There’s a circuit I’ve been considering building which calls for some SMD-only transistors. I’d want to breadboard it, though, which means getting those transistors onto breakout boards. Last spring I had some boards fabricated, and I bought a hot plate soldering station from a Tindie seller. If you’re interested, it’s unfortunately no longer in production. But it’s open source so you could make one. But that requires SMD soldering. Chicken, egg.

I also bought an electronic microscope, useful for SMD assembly and other purposes.

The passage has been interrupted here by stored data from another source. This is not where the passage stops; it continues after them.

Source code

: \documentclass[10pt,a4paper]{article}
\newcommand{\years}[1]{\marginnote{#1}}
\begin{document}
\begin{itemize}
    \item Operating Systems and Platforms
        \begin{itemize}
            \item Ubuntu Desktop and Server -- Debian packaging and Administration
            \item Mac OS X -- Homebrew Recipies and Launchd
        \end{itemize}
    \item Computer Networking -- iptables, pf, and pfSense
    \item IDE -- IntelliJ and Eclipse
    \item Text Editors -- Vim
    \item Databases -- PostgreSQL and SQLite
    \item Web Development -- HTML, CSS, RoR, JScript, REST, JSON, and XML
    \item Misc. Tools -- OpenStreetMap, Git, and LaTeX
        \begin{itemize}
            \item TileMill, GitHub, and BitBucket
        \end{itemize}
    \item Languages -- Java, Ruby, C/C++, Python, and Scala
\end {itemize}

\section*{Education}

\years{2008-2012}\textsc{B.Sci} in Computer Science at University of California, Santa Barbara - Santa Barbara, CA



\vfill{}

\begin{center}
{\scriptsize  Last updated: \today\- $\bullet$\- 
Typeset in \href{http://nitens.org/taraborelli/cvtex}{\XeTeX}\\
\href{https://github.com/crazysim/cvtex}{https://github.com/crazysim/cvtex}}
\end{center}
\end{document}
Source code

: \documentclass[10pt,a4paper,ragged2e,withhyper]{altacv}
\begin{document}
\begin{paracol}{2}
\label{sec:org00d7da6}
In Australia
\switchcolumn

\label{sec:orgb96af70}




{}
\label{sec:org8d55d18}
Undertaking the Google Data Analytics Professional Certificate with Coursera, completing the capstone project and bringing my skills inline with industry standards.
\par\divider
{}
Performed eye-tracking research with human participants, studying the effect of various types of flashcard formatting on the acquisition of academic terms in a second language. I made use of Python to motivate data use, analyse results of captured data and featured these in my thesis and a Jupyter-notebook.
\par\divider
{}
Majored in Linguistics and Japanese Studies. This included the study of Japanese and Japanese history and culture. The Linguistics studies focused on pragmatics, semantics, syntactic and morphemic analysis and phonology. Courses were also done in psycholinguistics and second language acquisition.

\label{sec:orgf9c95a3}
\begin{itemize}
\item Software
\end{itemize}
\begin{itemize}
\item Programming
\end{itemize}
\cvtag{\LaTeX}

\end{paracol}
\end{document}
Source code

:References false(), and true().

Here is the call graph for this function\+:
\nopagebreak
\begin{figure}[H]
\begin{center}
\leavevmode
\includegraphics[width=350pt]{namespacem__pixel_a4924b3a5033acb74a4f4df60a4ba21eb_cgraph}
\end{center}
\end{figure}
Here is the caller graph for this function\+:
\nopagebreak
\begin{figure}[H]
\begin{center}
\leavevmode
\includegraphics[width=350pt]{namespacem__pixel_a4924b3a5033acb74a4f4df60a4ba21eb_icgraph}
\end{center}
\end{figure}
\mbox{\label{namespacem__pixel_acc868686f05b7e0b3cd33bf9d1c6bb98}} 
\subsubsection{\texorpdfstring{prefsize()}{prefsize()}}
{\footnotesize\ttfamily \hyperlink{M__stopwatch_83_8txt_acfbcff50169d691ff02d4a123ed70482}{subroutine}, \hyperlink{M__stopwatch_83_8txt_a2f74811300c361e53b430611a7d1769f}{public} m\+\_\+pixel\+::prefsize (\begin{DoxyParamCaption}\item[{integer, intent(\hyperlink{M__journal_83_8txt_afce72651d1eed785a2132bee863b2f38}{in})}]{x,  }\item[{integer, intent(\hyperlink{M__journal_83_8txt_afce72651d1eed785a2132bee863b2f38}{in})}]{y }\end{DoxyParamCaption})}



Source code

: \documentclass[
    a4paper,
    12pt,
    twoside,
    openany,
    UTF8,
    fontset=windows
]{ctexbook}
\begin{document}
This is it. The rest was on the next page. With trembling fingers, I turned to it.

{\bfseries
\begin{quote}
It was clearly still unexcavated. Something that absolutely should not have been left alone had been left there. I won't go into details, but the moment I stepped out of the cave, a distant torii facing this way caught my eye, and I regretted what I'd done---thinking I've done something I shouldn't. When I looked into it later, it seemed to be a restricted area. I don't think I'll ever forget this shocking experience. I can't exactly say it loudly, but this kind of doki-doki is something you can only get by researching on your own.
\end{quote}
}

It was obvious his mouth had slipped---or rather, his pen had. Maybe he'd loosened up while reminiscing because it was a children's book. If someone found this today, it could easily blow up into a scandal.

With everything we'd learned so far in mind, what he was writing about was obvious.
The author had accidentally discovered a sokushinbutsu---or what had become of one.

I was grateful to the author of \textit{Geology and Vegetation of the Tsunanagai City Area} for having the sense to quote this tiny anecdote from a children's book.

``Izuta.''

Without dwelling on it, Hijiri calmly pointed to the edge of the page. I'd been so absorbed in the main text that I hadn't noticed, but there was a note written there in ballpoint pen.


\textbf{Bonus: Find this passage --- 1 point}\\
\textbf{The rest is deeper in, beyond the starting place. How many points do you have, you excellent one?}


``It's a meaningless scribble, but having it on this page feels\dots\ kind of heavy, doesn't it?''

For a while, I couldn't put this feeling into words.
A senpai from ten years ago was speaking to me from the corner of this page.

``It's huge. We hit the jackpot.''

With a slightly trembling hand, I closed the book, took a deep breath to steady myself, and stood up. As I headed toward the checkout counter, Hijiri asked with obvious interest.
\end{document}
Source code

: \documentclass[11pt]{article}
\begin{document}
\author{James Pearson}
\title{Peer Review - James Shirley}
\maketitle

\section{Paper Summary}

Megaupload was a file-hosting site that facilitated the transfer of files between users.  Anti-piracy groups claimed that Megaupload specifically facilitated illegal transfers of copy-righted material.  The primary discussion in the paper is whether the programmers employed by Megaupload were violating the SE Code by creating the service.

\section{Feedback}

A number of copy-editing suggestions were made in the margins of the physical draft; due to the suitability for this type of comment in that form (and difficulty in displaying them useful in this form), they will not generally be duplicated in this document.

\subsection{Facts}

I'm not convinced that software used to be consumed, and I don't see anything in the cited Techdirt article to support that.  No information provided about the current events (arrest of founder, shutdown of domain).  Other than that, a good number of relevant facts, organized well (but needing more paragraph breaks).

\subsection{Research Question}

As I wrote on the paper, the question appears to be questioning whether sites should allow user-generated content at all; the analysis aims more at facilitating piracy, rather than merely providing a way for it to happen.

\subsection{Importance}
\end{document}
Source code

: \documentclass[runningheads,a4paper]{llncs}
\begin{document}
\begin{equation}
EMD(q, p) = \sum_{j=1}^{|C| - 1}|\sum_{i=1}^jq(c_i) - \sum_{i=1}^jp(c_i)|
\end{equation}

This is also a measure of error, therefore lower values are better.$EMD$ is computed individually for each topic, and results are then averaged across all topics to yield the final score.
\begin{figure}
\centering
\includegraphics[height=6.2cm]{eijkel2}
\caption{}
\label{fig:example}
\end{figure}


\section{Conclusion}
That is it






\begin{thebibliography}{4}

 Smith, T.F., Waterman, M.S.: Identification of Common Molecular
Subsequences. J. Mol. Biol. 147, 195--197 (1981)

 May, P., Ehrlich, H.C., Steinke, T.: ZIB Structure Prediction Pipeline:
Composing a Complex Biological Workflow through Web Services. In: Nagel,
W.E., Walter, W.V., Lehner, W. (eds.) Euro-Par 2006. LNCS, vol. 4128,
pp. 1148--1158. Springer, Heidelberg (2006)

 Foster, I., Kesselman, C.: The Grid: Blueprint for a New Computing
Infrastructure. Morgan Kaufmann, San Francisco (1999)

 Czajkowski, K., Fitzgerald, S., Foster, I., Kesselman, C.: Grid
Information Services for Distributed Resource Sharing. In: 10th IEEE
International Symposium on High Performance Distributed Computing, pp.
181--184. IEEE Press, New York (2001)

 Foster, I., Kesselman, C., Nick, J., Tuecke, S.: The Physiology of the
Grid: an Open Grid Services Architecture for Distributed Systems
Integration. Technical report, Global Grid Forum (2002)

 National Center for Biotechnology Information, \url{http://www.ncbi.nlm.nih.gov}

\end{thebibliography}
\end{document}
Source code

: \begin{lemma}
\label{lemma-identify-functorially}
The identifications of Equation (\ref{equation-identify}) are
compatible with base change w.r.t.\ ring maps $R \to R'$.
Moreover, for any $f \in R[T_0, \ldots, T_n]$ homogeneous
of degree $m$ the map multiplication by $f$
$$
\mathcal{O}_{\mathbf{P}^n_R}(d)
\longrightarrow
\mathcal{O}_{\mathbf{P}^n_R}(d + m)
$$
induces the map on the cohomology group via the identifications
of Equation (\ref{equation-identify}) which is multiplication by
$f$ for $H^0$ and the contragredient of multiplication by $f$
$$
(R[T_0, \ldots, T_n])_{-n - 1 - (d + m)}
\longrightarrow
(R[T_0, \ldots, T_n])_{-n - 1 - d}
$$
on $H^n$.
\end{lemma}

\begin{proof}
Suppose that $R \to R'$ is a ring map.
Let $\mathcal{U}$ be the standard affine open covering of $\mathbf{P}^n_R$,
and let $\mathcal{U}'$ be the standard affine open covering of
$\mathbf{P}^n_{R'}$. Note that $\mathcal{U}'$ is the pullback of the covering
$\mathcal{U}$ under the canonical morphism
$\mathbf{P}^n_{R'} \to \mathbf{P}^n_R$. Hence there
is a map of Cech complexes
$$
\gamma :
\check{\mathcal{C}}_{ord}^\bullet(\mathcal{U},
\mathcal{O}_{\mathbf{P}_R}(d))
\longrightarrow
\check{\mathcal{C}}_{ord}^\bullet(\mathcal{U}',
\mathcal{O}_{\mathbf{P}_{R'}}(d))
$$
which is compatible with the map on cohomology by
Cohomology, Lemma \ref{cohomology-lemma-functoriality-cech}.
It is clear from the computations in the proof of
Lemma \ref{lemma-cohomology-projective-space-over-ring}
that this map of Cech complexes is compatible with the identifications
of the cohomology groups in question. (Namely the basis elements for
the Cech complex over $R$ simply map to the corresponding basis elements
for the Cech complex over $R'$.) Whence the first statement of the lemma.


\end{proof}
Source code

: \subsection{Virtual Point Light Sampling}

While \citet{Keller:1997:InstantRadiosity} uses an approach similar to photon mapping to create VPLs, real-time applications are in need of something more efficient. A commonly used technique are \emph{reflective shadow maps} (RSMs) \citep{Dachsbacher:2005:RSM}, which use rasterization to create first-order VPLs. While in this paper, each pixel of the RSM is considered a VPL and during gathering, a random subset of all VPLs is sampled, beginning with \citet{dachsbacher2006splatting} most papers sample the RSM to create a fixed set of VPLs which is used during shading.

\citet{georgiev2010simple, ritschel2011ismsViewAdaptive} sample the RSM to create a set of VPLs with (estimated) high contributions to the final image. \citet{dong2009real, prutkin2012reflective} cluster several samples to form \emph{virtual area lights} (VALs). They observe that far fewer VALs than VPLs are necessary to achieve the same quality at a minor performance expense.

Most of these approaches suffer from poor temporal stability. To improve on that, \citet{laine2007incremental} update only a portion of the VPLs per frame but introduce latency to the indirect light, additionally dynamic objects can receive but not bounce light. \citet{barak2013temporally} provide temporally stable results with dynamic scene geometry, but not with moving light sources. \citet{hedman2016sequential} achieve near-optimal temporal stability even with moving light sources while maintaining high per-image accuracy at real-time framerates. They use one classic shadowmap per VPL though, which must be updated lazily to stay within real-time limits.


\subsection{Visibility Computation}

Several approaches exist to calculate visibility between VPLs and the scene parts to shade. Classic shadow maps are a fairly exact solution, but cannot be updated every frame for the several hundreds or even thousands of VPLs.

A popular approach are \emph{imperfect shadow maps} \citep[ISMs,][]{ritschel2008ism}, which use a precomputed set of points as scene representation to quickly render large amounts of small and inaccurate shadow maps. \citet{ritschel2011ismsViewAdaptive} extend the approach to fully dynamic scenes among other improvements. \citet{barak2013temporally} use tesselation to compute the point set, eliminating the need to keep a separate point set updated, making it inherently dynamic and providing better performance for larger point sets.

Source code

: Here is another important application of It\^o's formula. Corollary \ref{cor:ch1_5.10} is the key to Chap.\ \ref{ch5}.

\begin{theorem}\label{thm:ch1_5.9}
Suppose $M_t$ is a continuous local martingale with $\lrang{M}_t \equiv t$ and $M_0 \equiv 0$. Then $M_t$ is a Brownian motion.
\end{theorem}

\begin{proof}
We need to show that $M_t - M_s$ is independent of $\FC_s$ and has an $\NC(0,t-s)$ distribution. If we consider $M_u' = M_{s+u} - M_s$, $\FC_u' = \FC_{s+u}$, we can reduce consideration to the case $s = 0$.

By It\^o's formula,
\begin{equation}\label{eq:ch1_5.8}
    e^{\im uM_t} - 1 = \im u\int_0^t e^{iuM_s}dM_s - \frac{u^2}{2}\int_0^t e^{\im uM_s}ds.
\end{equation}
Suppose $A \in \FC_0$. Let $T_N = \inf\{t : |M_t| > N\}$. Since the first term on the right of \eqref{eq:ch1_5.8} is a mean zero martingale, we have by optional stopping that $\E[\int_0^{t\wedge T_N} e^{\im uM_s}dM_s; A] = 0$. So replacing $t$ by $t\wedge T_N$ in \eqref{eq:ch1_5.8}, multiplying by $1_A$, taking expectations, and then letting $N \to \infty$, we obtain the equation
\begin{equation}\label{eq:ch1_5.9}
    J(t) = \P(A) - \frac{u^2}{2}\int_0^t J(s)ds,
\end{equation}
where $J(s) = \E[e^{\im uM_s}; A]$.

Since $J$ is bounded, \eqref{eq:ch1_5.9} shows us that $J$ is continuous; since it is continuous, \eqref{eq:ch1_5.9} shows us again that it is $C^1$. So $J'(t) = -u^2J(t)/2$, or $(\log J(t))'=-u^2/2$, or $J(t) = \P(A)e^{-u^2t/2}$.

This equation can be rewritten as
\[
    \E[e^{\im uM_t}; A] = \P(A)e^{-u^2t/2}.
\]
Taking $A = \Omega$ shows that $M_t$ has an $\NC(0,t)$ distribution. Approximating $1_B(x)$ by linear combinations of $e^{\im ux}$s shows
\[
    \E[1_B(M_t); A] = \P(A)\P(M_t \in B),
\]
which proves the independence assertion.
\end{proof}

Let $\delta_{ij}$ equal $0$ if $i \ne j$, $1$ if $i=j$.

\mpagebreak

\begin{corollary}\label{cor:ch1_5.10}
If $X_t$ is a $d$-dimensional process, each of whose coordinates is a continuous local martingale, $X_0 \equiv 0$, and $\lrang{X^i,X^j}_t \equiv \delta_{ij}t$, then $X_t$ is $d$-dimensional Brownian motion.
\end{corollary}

And then I was busy with other things, but recently I finally got around to it. I used the hot plate to attempt several breakout boards. The first ones partly suffered from my use of some quite old solder paste; then I bought some new and used that. I was having trouble dispensing it, though, getting too much solder on the pads and ending up with enormous blobs:

Two SOT-23 breakout boards with transistors soldered. The joints are very big solder blobs.

Blobby breakouts

The paste I’d gotten comes in a syringe. The supplied “needle” is more like a hose — the diameter is such that the paste comes out wider than many SMD pads. I tried instead applying the paste with a tool of some kind such as a toothpick, but that didn’t work too well.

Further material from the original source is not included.